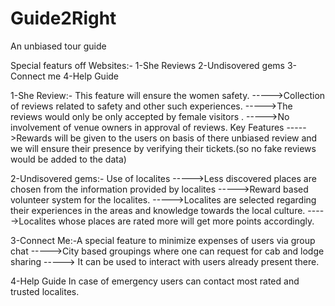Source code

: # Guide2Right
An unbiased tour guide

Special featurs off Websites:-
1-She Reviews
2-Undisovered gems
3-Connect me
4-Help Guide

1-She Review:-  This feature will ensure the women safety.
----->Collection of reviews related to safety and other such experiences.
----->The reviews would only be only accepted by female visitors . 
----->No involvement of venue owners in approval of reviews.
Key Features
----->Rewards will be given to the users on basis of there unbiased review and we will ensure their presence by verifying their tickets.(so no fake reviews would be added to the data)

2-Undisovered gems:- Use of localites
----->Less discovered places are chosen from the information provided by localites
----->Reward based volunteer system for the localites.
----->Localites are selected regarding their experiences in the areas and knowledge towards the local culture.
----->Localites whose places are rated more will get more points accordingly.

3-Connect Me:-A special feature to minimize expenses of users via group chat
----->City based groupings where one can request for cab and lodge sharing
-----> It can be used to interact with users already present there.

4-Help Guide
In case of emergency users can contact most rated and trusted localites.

*****

DIRECTIONS FOR THIS TASK -
Above are the entries. Copy exactly the part that opens with the line containing "the women safety." and closes with the line containing "3-Connect Me:-A special", and no more.

OUTPUT -
1-She Review:-  This feature will ensure the women safety.
----->Collection of reviews related to safety and other such experiences.
----->The reviews would only be only accepted by female visitors . 
----->No involvement of venue owners in approval of reviews.
Key Features
----->Rewards will be given to the users on basis of there unbiased review and we will ensure their presence by verifying their tickets.(so no fake reviews would be added to the data)

2-Undisovered gems:- Use of localites
----->Less discovered places are chosen from the information provided by localites
----->Reward based volunteer system for the localites.
----->Localites are selected regarding their experiences in the areas and knowledge towards the local culture.
----->Localites whose places are rated more will get more points accordingly.

3-Connect Me:-A special feature to minimize expenses of users via group chat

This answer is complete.